Mats Øverby

Personal information
- Nationality: Norwegian
- Born: 13 May 2000 (age 26) Drammen, Norway

Sport
- Country: Norway
- Sport: Biathlon

Medal record
Men's biathlon
Representing Norway
Junior World Championships
| Silver medal – second place | 2021 Obertilliach | 4 × 7.5 km relay |
| Bronze medal – third place | 2022 Soldier Hollow | 4 × 7.5 km relay |

= Mats Øverby =

Norwegian biathlete (born 2000)

Mats Øverby (born 13 May 2000) is a Norwegian biathlete. He won the overall IBU Cup title in the 2023–24 season.

== Career ==
Mats Øverby had his first international appearances at the 2021 Junior World Championships in Obertilliach, Austria, where he narrowly missed a medal in the individual event, finishing fourth, and won silver in the relay event with Simen Kvarme, Fredrik Grusd, and Jørgen Sæter. The following year, he participated in the Junior World Championships in Soldier Hollow, Utah, and once again secured a medal with the relay team. Taking advantage of the absence of most top athletes at the Norwegian Championships, Øverby won bronze in the sprint and with the relay team.
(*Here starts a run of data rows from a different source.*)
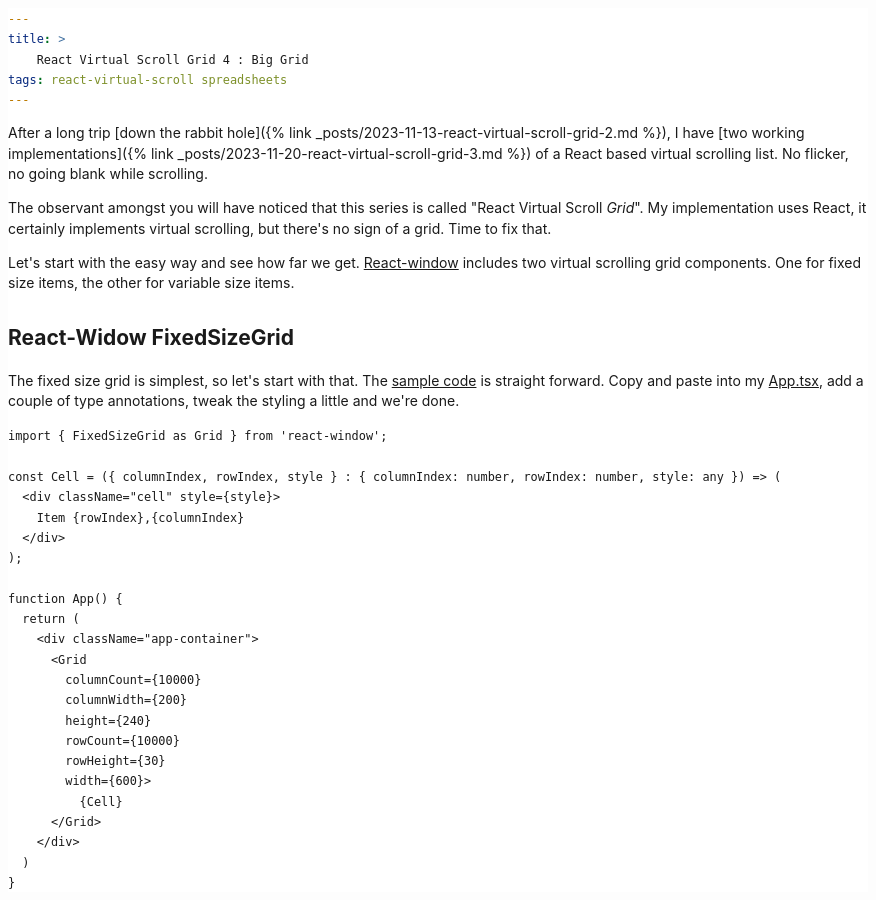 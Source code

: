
 ```yaml
---
title: >
    React Virtual Scroll Grid 4 : Big Grid
tags: react-virtual-scroll spreadsheets
---
```


After a long trip [down the rabbit hole]({% link _posts/2023-11-13-react-virtual-scroll-grid-2.md %}), I have [two working implementations]({% link _posts/2023-11-20-react-virtual-scroll-grid-3.md %}) of a React based virtual scrolling list. No flicker, no going blank while scrolling. 

The observant amongst you will have noticed that this series is called "React Virtual Scroll *Grid*". My implementation uses React, it certainly implements virtual scrolling, but there's no sign of a grid.  Time to fix that. 

Let's start with the easy way and see how far we get. [React-window](https://github.com/bvaughn/react-window) includes two virtual scrolling grid components. One for fixed size items, the other for variable size items. 

## React-Widow FixedSizeGrid

The fixed size grid is simplest, so let's start with that. The [sample code](https://react-window.vercel.app/#/examples/grid/fixed-size) is straight forward. Copy and paste into my [App.tsx](https://github.com/TheCandidStartup/react-virtual-scroll-grid/blob/c722aab688ada34e25770d3f5f75cc8da592ba42/src/App.tsx), add a couple of type annotations, tweak the styling a little and we're done.

```
import { FixedSizeGrid as Grid } from 'react-window';
 
const Cell = ({ columnIndex, rowIndex, style } : { columnIndex: number, rowIndex: number, style: any }) => (
  <div className="cell" style={style}>
    Item {rowIndex},{columnIndex}
  </div>
);

function App() {
  return (
    <div className="app-container">
      <Grid
        columnCount={10000}
        columnWidth={200}
        height={240}
        rowCount={10000}
        rowHeight={30}
        width={600}>
          {Cell}
      </Grid>
    </div>
  )
}
```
He was even more successful at the Junior Championships, winning titles with the team and in the mass start, earning him a spot in the B National Team for the following season.

In his debut in the IBU Cup, the Norwegian immediately showcased his skills, finishing among the top five in all four races he participated in. In Ridnaun, he secured his first title in the pursuit event, and in Osrblie, along with two more podium finishes, he followed up with another victory in the single mixed relay. At this point, he was in second place in the overall standings behind Endre Strømsheim. However, his first European Championships did not go as planned, and at the season finale in Canmore, he started with diminished strength due to a bout of coronavirus and fell to fifth place in the IBU Cup standings after relatively weak results.

==Biathlon results==
All results are sourced from the International Biathlon Union.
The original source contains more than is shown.